Any ex parte meeting or communication between the judge and the foreman of a deliberating jury is pregnant with possibilities for error.   This record amply demonstrates that even an experienced trial judge cannot be certain to avoid all the pitfalls inherent in such an enterprise.   First, it is difficult to contain, much less to anticipate, the direction the conversation will take at such a meeting.   Unexpected questions or comments can generate unintended and misleading impressions of the judge's subjective personal views which have no place in his instruction to the jury-all the more so when counsel are not present to challenge the statements.

In Gypsum, the Supreme Court held that this unrecorded meeting between judge and juror warranted reversal because it was impossible to gauge how the meeting affected the jury's verdict.  Gypsum, 438 U.S. at 462, 98 S.Ct. at 2886.

¶ 19 The State contends that Gypsum does not apply here because the jury in Gypsum was still deliberating and the jury in the case sub judice was not.   The State, however, is mistaken. No one actually knew the status of the jury's deliberations in this case.   The Judge noted prior to his decision to enter the jury room that “there appears to be a hung jury on two counts and a verdict on one․” Likewise, the prosecutor commented that “nobody here knows which decision they made.”

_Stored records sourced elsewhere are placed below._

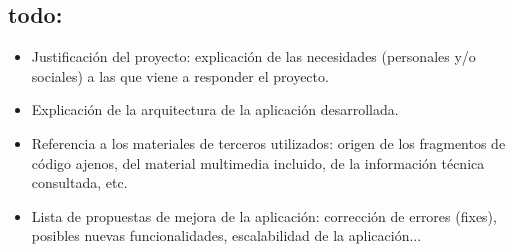 \subsection*{todo:}
\begin{itemize}
	\item{Justificación del proyecto: explicación de las necesidades (personales y/o
		sociales) a las que viene a responder el proyecto.}
	\item{Explicación de la arquitectura de la aplicación desarrollada.}
	\item{Referencia a los materiales de terceros utilizados: origen de los fragmentos de
		código ajenos, del material multimedia incluido, de la información técnica
		consultada, etc.}
	\item{Lista de propuestas de mejora de la aplicación: corrección de errores (fixes),
		posibles nuevas funcionalidades, escalabilidad de la aplicación...}
\end{itemize}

¶ 20 Tapson argues that there is no discernable difference between the position of the jury in his case and that of the jury in Gypsum as both juries were deadlocked when the judge entered the jury room.   Both cases involved “active deliberations” because the jury foreman had not yet signed the verdict and the verdict had not been returned to the judge and pronounced in open court.   See § 46-16-603(1), MCA. Furthermore, a jury note indicating some sort of verdict does not guarantee a unanimous verdict.   Tapson still had the right to poll the jurors in open court about their present state of mind with regard to the verdict.  State v. Pyatt, 2000 MT 136, ¶¶ 16-17, 300 Mont. 25, ¶¶ 16-17, 1 P.3d 953, ¶¶ 16-17.   Moreover, the jury could have been directed to further deliberate or could have been discharged because of lack of unanimity on all counts.   See § 46-16-604, MCA.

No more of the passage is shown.